Petrobas Deep Sea Drilling Capacity

Petroleo Brasileiro SA, Brazil's state-controlled oil company, has reportedly leased about 80 percent of the world's deepest-drilling offshore rigs to explore prospects including the Western Hemisphere's biggest discovery in decades. Petrobras is hiring rigs that can drill in at least 3,000 meters (9,800 feet) of water according to Chief Executive Officer Jose Sergio Gabrielli. The world has 21 such vessels, according to Rigzone.com, which tracks the offshore drilling industry.

Petrobras is reportedly negotiating for as many as 17 more vessels to probe the Tupi discovery and neighboring fields. The company already controls almost seven times as much capacity as the next biggest user of rigs that can drill in 7,500 feet of water. U.S. and European oil companies are likely to have to pay $50,000 more per day to lease deepwater rigs during the next three years because Petrobras has already contracted for so much of the worldwide fleet. Such units are designed to cope with high seas and hold equipment needed to bore beneath the seafloor and identify oil and gas deposits as much as 6 miles below the ocean surface.

Petrobras has signed leases this year for six deepwater rigs, more than twice as many as any other producer, according to Dahlman Rose. The contracts have an average duration of five years and four months at rates of $410,000 to $580,000 a day.

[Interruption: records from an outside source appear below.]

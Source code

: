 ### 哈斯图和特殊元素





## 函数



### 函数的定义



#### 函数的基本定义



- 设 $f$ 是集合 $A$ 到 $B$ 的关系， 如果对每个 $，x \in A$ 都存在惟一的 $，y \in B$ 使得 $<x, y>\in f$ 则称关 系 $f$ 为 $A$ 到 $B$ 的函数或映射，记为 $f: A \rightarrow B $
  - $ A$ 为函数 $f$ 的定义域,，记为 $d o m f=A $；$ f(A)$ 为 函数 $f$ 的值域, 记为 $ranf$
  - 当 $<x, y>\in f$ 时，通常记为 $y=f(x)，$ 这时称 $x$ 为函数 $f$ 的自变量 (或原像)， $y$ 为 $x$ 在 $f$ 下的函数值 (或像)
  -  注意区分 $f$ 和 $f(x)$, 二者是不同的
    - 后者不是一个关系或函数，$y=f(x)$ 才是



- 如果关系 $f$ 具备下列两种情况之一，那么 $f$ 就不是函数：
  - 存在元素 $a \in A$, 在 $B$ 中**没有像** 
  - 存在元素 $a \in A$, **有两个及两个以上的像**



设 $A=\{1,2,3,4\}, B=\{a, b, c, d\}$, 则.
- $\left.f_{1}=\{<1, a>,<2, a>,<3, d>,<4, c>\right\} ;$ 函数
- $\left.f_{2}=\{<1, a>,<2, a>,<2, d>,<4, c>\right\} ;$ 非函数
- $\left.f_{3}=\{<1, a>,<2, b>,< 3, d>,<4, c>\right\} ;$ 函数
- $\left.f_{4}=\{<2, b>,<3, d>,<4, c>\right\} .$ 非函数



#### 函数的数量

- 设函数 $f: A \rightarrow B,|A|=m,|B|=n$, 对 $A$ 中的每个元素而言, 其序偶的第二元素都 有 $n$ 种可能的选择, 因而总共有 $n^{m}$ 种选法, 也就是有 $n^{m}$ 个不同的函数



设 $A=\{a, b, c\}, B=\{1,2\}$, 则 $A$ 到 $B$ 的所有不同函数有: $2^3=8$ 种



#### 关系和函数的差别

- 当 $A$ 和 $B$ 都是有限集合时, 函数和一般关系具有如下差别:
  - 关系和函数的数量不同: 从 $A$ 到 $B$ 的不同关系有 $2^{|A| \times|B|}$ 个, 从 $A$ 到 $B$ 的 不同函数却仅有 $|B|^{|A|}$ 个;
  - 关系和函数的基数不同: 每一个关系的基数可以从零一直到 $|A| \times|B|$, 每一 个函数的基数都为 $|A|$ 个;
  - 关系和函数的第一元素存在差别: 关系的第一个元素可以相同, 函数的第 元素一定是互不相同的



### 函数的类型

Petrobras plans to start pumping oil in the first quarter of 2009 from Tupi, the biggest find in the Americas since Mexico's 1976 discovery of the Cantarell field in the Gulf of Mexico. Petrobras also is evaluating as many as seven nearby fields, including the Carioca prospect, according to Gabrielli who said Petrobras began signing multiyear drilling leases as far back as 2004 because it foresaw a shortage of deepwater vessels.

Well done Petrobras.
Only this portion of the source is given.